For this article I'll assume your existing LAN is 10.0.0.0/8 with 10.0.0.1 as the default gateway. I'm going to give the wireless LAN router 10.1.2.3. Substitute 10.0.0.1 and 10.1.2.3 below for something suitable for your LAN (and change the 255.0.0.0 network mask accordingly).

These instructions assume factory reset status, with the "router" switch (on the case) set to "On", rather than "Off" or "Auto". The AirStation is connected to the LAN hub using the Internet socket (the blue one).

1. Connect a computer to the Air Station directly (with ethernet cable, to one of the four LAN sockets), and set your computer to use DHCP, so that it gets an IP address that can see the Air Station! (Most likely your computer will receive 192.168.11.2.)
Note: The computer you connect with does not need to have a wireless card in it; it does have to have wired ethernet though.
Tip: Don't use your main computer for this step; that way you will be able to still use your main computer for: a) googling when you hit problems; b) ping tests (see step 5 below).

2. Connect by browser to 192.168.11.1
Use root as the username, with blank password.
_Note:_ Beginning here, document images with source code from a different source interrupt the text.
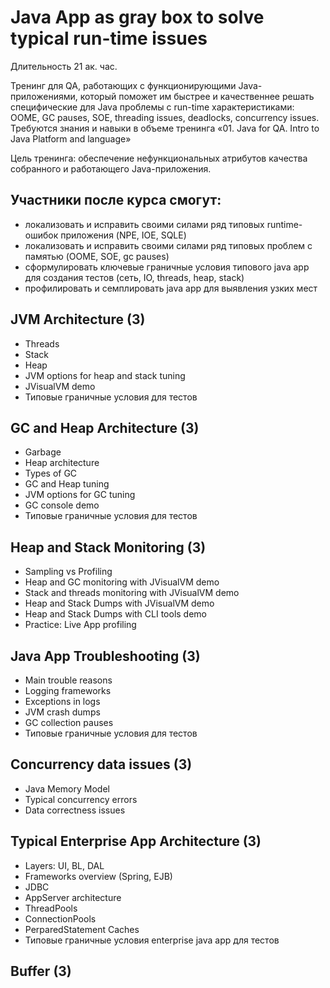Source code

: # Java App as gray box to solve typical run-time issues
Длительность 21 ак. час.

Тренинг для QA, работающих с функционирующими Java-приложениями, который поможет им быстрее и качественнее решать специфические для Java проблемы с run-time характеристиками: OOME, GC pauses, SOE, threading issues, deadlocks, concurrency issues.
Требуются знания и навыки в объеме тренинга «01. Java for QA. Intro to Java Platform and language»

Цель тренинга: обеспечение нефункциональных атрибутов качества собранного и работающего Java-приложения.

## Участники после курса смогут:
- локализовать и исправить своими силами ряд типовых runtime-ошибок приложения (NPE, IOE, SQLE)
- локализовать и исправить своими силами ряд типовых проблем с памятью (OOME, SOE, gc pauses)
- сформулировать ключевые граничные условия типового java app для создания тестов (сеть, IO, threads, heap, stack)
- профилировать и семплировать java app для выявления узких мест


## JVM Architecture (3)
- Threads
- Stack
- Heap
- JVM options for heap and stack tuning
- JVisualVM demo
- Типовые граничные условия для тестов

## GC and Heap Architecture (3)
- Garbage
- Heap architecture
- Types of GC
- GC and Heap tuning
- JVM options for GC tuning
- GC console demo
- Типовые граничные условия для тестов

## Heap and Stack Monitoring (3)
- Sampling vs Profiling
- Heap and GC monitoring with JVisualVM demo
- Stack and threads monitoring with JVisualVM demo
- Heap and Stack Dumps with JVisualVM demo
- Heap and Stack Dumps with CLI tools demo
- Practice: Live App profiling

## Java App Troubleshooting (3)
- Main trouble reasons
- Logging frameworks
- Exceptions in logs
- JVM crash dumps
- GC collection pauses
- Типовые граничные условия для тестов

## Concurrency data issues (3)
- Java Memory Model
- Typical concurrency errors
- Data correctness issues

## Typical Enterprise App Architecture (3)
- Layers: UI, BL, DAL
- Frameworks overview (Spring, EJB)
- JDBC
- AppServer architecture
- ThreadPools
- ConnectionPools
- PerparedStatement Caches
- Типовые граничные условия enterprise java app для тестов

## Buffer (3)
3. Internet/LAN | Internet
IP Manual: 10.1.2.3
255.0.0.0
Extended:
Default GW: 10.0.0.1
DNS: (whatever DNS server you use: this is what will be handed out to wireless clients that connect using DHCP)

4. Wait for it to restart. (I also enabled pings at this point too.)

5. Then cycle the power; this appears to be essential.
Now you should be able to ping 10.1.2.3 from outside, and also ping from the connected computer to 10.0.0.1. And if you can do that then you can also connect to internet! You are done, time for a nice cuppa.

6. Test from a wireless device to make sure you are required to type in the key.

7. Set a root password.